Avanti con lo screening gratuito per l’Epatite C. In occasione della Giornata mondiale per la prevenzione della patologia, la Regione ricorda che in Umbria dal marzo scorso è attiva una maxi campagna di prevenzione che coinvolge 240 mila umbri, ovvero quelli nati tra il 1969 e il 1989, più i detenuti. Loro possono sottoporsi gratuitamente ai test per l’Epatite C e dall’avvio dello screening «circa 68 mila persone, pari al 28 per cento del target, si sono sottoposte all’esame, cui si somma l’80 per cento dei detenuti», come spiegato oggi dalla presidente Stefania Proietti, che ha tenuto per sé la delega alla sanità.

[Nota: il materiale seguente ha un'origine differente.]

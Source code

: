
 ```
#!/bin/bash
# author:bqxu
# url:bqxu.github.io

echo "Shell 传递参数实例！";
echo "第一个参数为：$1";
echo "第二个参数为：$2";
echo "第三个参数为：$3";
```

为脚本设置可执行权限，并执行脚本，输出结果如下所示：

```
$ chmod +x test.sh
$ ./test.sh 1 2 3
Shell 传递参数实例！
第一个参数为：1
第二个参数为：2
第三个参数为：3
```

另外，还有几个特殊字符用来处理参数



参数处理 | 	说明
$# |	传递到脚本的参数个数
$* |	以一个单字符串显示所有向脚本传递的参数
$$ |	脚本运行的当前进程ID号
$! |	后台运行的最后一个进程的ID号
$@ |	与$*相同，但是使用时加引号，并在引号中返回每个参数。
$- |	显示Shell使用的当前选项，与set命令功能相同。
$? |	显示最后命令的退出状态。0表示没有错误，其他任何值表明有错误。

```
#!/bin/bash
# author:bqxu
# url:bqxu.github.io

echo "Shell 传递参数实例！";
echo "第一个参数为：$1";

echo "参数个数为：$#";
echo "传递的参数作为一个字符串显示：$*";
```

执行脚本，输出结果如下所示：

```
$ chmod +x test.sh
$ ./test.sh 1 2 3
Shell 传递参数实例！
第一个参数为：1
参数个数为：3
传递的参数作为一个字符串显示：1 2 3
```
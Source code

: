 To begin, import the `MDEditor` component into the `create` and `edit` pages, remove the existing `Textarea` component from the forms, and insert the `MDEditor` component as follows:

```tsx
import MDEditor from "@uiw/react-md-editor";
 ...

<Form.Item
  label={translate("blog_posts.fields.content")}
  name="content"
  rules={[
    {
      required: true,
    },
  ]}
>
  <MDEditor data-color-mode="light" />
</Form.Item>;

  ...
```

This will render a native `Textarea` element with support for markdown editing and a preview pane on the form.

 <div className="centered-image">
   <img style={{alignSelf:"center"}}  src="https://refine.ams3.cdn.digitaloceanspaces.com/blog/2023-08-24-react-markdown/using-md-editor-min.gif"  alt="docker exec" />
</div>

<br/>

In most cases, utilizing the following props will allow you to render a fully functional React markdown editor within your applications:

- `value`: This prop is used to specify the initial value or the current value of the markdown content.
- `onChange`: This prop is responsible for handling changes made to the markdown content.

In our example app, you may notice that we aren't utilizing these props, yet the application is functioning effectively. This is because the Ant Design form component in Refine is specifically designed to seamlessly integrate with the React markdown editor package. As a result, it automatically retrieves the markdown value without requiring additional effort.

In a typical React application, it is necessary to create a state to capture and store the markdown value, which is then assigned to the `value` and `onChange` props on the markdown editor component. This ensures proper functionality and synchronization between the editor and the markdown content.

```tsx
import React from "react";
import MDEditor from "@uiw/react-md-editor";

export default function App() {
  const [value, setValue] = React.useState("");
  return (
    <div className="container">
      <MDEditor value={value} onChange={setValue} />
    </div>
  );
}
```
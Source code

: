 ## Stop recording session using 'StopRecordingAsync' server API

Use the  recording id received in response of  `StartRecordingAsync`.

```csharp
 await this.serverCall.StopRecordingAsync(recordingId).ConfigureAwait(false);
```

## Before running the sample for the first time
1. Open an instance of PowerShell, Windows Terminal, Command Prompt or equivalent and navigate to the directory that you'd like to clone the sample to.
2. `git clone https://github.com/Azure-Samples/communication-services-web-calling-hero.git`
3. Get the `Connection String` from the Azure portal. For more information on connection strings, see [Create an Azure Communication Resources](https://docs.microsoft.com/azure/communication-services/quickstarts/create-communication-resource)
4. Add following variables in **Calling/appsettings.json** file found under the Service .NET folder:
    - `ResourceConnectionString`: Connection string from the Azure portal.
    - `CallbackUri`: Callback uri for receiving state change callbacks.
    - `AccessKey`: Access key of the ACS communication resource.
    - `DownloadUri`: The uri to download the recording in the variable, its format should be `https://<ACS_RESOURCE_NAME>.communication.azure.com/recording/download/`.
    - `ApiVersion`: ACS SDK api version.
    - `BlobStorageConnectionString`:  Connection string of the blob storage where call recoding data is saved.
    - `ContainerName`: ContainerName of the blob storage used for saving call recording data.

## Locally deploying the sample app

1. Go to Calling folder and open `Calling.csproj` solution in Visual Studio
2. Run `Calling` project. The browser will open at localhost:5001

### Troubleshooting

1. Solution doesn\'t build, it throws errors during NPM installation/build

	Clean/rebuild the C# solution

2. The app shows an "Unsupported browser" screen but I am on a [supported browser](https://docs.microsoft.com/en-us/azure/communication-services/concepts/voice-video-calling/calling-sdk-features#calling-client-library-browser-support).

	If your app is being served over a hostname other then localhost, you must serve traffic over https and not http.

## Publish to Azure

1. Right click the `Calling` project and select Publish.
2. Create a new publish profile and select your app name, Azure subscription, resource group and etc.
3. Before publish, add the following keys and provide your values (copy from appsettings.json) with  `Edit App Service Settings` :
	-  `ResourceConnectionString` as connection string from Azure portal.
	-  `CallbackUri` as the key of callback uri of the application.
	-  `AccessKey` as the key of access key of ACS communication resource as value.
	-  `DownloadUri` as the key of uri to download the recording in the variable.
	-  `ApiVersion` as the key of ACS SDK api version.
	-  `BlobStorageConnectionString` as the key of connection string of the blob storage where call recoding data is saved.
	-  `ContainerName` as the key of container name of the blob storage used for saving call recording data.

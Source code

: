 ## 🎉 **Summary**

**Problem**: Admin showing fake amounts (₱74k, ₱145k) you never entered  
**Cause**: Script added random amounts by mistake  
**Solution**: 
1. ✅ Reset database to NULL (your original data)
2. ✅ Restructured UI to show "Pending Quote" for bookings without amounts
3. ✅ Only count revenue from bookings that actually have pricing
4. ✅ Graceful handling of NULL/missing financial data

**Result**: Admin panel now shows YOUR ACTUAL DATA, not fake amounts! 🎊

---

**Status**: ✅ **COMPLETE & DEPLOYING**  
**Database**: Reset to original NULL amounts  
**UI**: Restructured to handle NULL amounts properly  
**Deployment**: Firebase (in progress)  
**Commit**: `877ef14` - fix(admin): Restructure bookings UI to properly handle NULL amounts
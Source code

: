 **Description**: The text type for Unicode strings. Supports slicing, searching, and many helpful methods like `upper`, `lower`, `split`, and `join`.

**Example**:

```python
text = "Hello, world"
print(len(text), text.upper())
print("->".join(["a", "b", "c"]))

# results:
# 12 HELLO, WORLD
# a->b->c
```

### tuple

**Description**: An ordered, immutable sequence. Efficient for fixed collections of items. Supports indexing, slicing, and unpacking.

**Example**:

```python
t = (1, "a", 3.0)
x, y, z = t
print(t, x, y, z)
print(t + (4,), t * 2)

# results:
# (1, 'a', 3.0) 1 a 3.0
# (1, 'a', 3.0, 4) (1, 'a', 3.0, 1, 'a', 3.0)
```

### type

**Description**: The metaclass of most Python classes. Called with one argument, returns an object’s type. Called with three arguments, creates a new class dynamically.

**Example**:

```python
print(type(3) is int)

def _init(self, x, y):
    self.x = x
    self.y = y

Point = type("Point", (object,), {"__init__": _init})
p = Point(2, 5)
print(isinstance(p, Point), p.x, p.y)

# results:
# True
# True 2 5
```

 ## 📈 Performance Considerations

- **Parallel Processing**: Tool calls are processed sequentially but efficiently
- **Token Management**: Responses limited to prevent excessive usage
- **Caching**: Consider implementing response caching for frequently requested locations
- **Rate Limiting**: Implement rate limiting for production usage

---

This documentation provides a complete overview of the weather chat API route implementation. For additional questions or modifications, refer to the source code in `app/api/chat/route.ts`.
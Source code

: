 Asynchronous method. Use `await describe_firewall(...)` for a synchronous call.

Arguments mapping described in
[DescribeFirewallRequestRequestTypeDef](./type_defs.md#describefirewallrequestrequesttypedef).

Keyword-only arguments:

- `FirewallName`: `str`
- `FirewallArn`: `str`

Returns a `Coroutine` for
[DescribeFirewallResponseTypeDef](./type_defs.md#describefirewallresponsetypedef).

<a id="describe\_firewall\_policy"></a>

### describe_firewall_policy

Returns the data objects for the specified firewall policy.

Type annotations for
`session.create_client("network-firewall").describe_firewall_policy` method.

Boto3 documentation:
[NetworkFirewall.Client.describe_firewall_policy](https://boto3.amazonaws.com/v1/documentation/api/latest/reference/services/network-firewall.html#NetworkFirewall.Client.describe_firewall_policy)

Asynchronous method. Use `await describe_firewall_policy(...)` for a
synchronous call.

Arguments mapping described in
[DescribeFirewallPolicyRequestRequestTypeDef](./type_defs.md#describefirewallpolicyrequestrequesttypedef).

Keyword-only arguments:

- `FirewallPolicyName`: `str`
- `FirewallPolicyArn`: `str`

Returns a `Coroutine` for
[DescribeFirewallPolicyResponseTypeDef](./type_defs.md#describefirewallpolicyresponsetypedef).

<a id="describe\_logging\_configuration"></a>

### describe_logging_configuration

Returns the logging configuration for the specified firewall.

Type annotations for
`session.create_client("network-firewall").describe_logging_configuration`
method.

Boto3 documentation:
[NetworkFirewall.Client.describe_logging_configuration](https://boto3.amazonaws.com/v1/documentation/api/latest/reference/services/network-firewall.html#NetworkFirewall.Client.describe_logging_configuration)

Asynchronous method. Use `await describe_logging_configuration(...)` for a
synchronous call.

Il test, ricorda una nota dell’ente, «consiste in un semplice prelievo di sangue, per il quale non occorre essere digiuni» e per eseguirlo ci sono tre vie: «chi ha ricevuto la lettera informativa può prenotare il test attraverso il portale http://scr.regione.umbria.it, scegliendo data, orario e la sede Asl più comodi»; «chi non ha ricevuto la comunicazione può richiederlo al momento della prenotazione di altri esami ematochimici presso qualsiasi sportello Cup»; e, infine, «è possibile effettuare il prelievo e il ritiro del referto direttamente nelle farmacie aderenti (elenco completo delle farmacie è disponibile sul sito www.umbria.federfarma.it, nella sezione “servizi al cittadino” sotto la voce “farmacie aderenti screening HCV-epatite C”)». In quest’ultimo caso, se l’esito dovesse essere positivo, «saranno i farmacisti stessi a prenotare un esame di conferma Hcv Rna su prelievo venoso presso le strutture sanitarie competenti».
In questo senso, Proietti parla di «un investimento importante sulla prevenzione, la promozione della salute e anche sullo screening dell’epatite C, in termini di appropriatezza e prossimità al domicilio dei cittadini, consapevoli che la diagnosi precoce è l’arma più efficace per combattere questa patologia».